Personal information
- Born: November 11, 1968 (age 57) Euless, Texas, U.S.
- Listed height: 6 ft 0 in (1.83 m)
- Listed weight: 182 lb (83 kg)

Career information
- High school: Waco (Waco, Texas)
- College: Texas Tech
- NFL draft: 1992: undrafted

Career history
- Dallas Cowboys (1992–1993); Atlanta Falcons (1993)*; Kansas City Chiefs (1994–1995); Minnesota Vikings (1996)*;
- * Offseason and/or practice squad member only

Awards and highlights
- Super Bowl champion (XXVII); Second-team All-SWC (1991);

Career NFL statistics
- Field goals att-made: 99–75 (.758)
- Extra points att-made: 118–113 (.958)
- Points: 338
- Stats at Pro Football Reference

= Lin Elliott =

American football player (born 1968)

Lindley Franklin Elliott Jr. (born November 11, 1968) is an American former professional football player who was a placekicker in the National Football League (NFL) for the Dallas Cowboys and Kansas City Chiefs. He played college football for the Texas Tech Red Raiders. He earned a Super Bowl ring with the Cowboys in Super Bowl XXVII.

==Early life==
Elliott attended Waco High School, where he practiced football and soccer. In soccer, he was a four-time All-district selection.

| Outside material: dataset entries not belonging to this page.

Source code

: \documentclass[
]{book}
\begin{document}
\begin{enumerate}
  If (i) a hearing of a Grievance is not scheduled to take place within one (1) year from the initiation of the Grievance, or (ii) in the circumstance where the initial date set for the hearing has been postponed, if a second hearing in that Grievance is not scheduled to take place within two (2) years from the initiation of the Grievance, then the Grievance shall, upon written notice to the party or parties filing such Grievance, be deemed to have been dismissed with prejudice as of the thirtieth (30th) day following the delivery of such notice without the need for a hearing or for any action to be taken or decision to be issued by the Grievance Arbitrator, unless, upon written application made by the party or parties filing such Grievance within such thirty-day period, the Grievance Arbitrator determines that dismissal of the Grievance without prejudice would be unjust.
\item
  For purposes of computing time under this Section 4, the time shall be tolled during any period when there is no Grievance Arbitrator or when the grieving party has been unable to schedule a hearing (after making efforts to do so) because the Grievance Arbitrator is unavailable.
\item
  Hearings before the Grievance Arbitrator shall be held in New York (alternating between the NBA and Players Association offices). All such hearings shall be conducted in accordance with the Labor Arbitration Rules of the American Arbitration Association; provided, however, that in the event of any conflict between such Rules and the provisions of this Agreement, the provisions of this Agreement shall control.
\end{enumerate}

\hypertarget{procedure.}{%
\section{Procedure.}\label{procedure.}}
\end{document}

He walked on at Texas Tech University. As a sophomore, he was named the starter at placekicker, making 9 out of 19 field goal attempts (47.4%).

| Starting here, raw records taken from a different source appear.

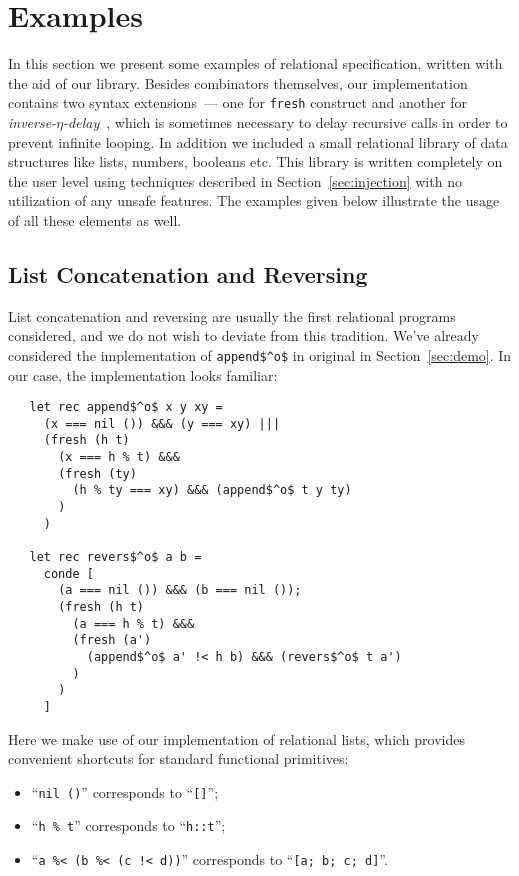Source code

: \section{Examples}
\label{sec:examples}

In this section we present some examples of relational specification, written with the aid of our library.
Besides \miniKanren combinators themselves, our implementation contains two syntax extensions~--- one
for \lstinline{fresh} construct and another for \emph{inverse-$\eta$-delay}~\cite{MicroKanren}, which is
sometimes necessary to delay recursive calls in order to prevent infinite looping. In addition we included a
small relational library of data structures like lists, numbers, booleans etc. This library is written
completely on the user level using techniques described in Section~\ref{sec:injection} with no utilization
of any unsafe features. The examples given below illustrate the usage of all these elements as well.

\subsection{List Concatenation and Reversing}

List concatenation and reversing are usually the first relational programs considered, and we do not wish
to deviate from this tradition. We've already considered the implementation of \lstinline{append$^o$} in
original \miniKanren in Section~\ref{sec:demo}. In our case, the implementation looks familiar:

\begin{lstlisting}
   let rec append$^o$ x y xy =
     (x === nil ()) &&& (y === xy) |||
     (fresh (h t)
       (x === h % t) &&&
       (fresh (ty)
         (h % ty === xy) &&& (append$^o$ t y ty)
       )
     )

   let rec revers$^o$ a b =
     conde [
       (a === nil ()) &&& (b === nil ());
       (fresh (h t)
         (a === h % t) &&&
         (fresh (a')
           (append$^o$ a' !< h b) &&& (revers$^o$ t a')
         )
       )
     ]
\end{lstlisting}

Here we make use of our implementation of relational lists, which provides convenient shortcuts for
standard functional primitives:

\begin{itemize}
  \item ``\lstinline{nil ()}'' corresponds to ``\lstinline{[]}'';
  \item ``\lstinline{h % t}'' corresponds to ``\lstinline{h::t}'';
  \item ``\lstinline{a %< (b %< (c !< d))}'' corresponds to ``\lstinline{[a; b; c; d]}''.
\end{itemize}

As a junior, he made 14	out of 17 field goal attempts for a school record 82.4%. As a senior, he made 17 (tied school record) out of 26 field goal attempts, set the school's consecutive extra point record (85) and was second in the conference with 85 points. Against Cal State Fullerton, he tied the school record for field goals in a game with 4 (all over 40 yards), including a career-long tying 52-yarder.

Elliott finished as the school's all-time leading scorer at the time (220 points), while making 40 out of 62 field goal attempts (64.5%) and 100 (school record) out of 101 extra points (64.5%).

In 2015, he was inducted into the Texas Tech Athletic Hall of Fame.

==Professional career==
===Dallas Cowboys===
Elliott was signed as an undrafted free agent by the Dallas Cowboys after the 1992 NFL draft, to compete as the replacement for kicker Ken Willis. He recovered from a pulled groin muscle in training camp, to be named the starter over Brad Daluiso. He started the regular season slowly until hitting 13 straight field goals and registering 27 touchbacks, which at the time were both franchise records. His 24 field goals were a rookie record and third in club history. His 3 field goals over 50 yards in a single-season ranked second in franchise history. His 119 points set a team rookie record, while ranking fourth in the NFL and leading all rookies. He was part of the Super Bowl XXVII winning team.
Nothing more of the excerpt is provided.